Он был еще дитя, но в нем была сила, равной которой Лоренцо не встречал, и, обратившись к нему, он словно постучался в скалу, не зная, раскроется ли перед ним тайная дверь, или скала эта монолитна, цельна и заперта, и в нее нет хода людям.
— Я Лоренцо Медичи, — сказал он. — Кто ты?
Мальчик испугался еще сильнее и стал часто дышать. Хотел отступить назад, вырваться из чужих взрослых рук, но его, смиряя, перехватили за плечи. Напрягся, собравшись в ершистый комок, собравшись со своей силой и дерзостью, чтобы ответить правителю Флоренции, господину этих садов, Лоренцо Великолепному из рода Медичи, что не носит парчи и драгоценностей, кроме нескольких невзрачных перстней на чужих взрослых руках, не носит знаков княжеского отличия, но все знают, кто он такой, и мальчик знает.
Он боится, но оседлает бурю. Одолевая свой страх, наперекор и наперерез, со смирением и вызовом в многоцветных глазах, отвечает он едва сломавшимся голосом, отвечает властелину Флоренции, что опирается на его плечи, как на колонну:
— Я Микеланджело Буонаротти.
Возрожденное время поднимается во весь рост и смотрит на солнце.
***
Лоренцо приблизил прерывистое дыхание к его уху.

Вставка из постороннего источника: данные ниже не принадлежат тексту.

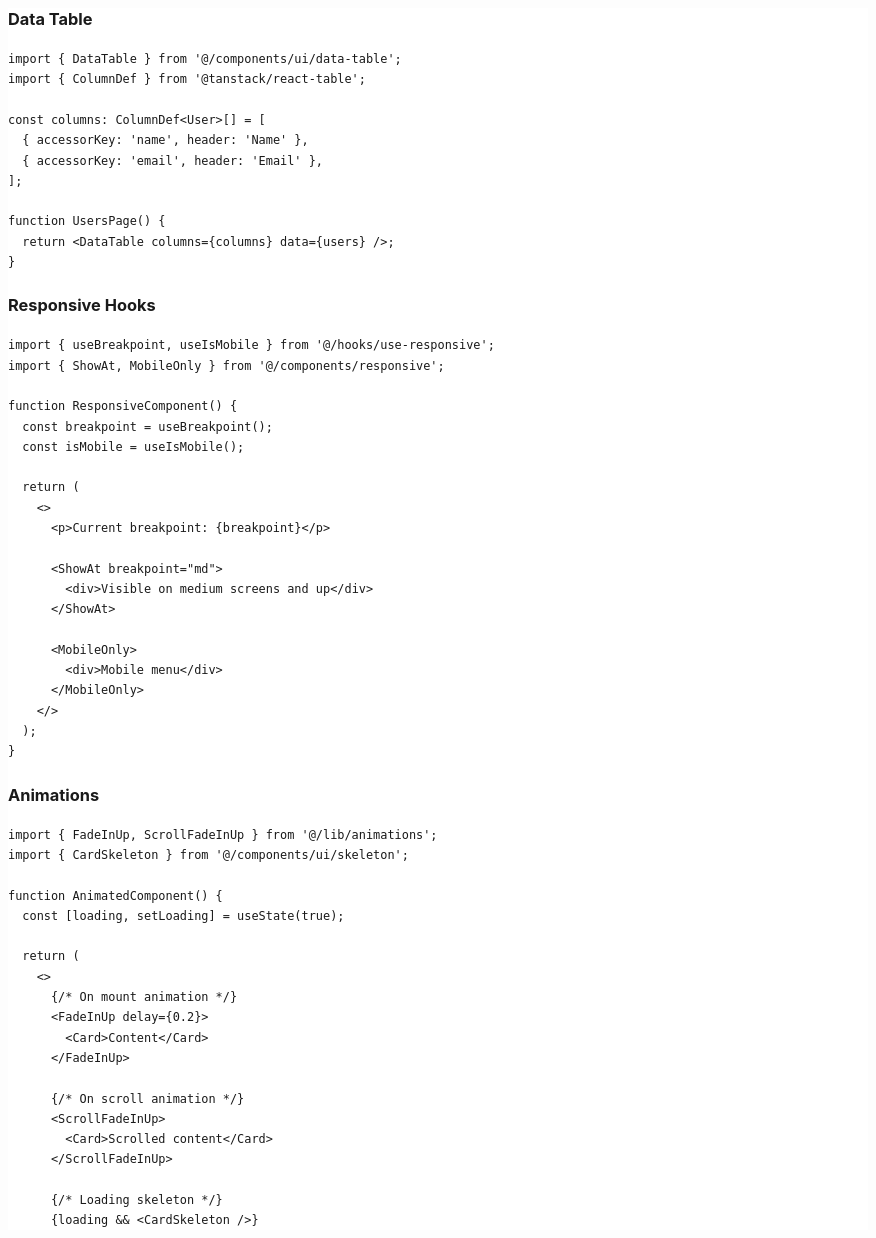 ### Data Table

```tsx
import { DataTable } from '@/components/ui/data-table';
import { ColumnDef } from '@tanstack/react-table';

const columns: ColumnDef<User>[] = [
  { accessorKey: 'name', header: 'Name' },
  { accessorKey: 'email', header: 'Email' },
];

function UsersPage() {
  return <DataTable columns={columns} data={users} />;
}
```

### Responsive Hooks

```tsx
import { useBreakpoint, useIsMobile } from '@/hooks/use-responsive';
import { ShowAt, MobileOnly } from '@/components/responsive';

function ResponsiveComponent() {
  const breakpoint = useBreakpoint();
  const isMobile = useIsMobile();

  return (
    <>
      <p>Current breakpoint: {breakpoint}</p>

      <ShowAt breakpoint="md">
        <div>Visible on medium screens and up</div>
      </ShowAt>

      <MobileOnly>
        <div>Mobile menu</div>
      </MobileOnly>
    </>
  );
}
```

### Animations

```tsx
import { FadeInUp, ScrollFadeInUp } from '@/lib/animations';
import { CardSkeleton } from '@/components/ui/skeleton';

function AnimatedComponent() {
  const [loading, setLoading] = useState(true);

  return (
    <>
      {/* On mount animation */}
      <FadeInUp delay={0.2}>
        <Card>Content</Card>
      </FadeInUp>

      {/* On scroll animation */}
      <ScrollFadeInUp>
        <Card>Scrolled content</Card>
      </ScrollFadeInUp>

      {/* Loading skeleton */}
      {loading && <CardSkeleton />}
```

— Микеле, когда я умру… — Стал хрипеть и кашлять, ухватил юношу за плечи, как тогда, в садах, перед фавном и возрожденным временем. — Когда я умру, уезжай из Флоренции.
Микеланджело, отшатнувшись, уставился на него со страхом и непониманием. Уехать? Покинуть улицы и сады, мою страсть и тоску? Выкорчевать себя из земли и бросить на ветер? Нет, нет, я погибну. Флоренция — моя жизнь. Мое сердце и вера, и бронзовые врата Гиберти, что ведут в рай, и фрески Анжелико, писаные красками, что замешивали для него ангелы на полевых цветах, и собор, и купол, и память о любви твоей, господин.
Уезжай, Микеле.
Савонарола пришел, чтобы очистить мир огнем и словом. Огня я не страшусь, страшусь слова. Взгляни на друга моего Сандро Боттичелли, его сердце напугано, и скоро испугаются его руки. У тебя великие руки, Микеле: если Бог есть, ты воспоешь его в мраморе. Если есть человек, ты прославишь его. Не дозволь фра Джироламо смутить тебя, околдовав словами. Страшись его и беги.
— Уезжай, — повторил он и обвалился на простыни, постеленные ему смертью. — Поцелуй меня и ступай прочь.
Иди жить.
Иди работать.
Поднимать время из камня.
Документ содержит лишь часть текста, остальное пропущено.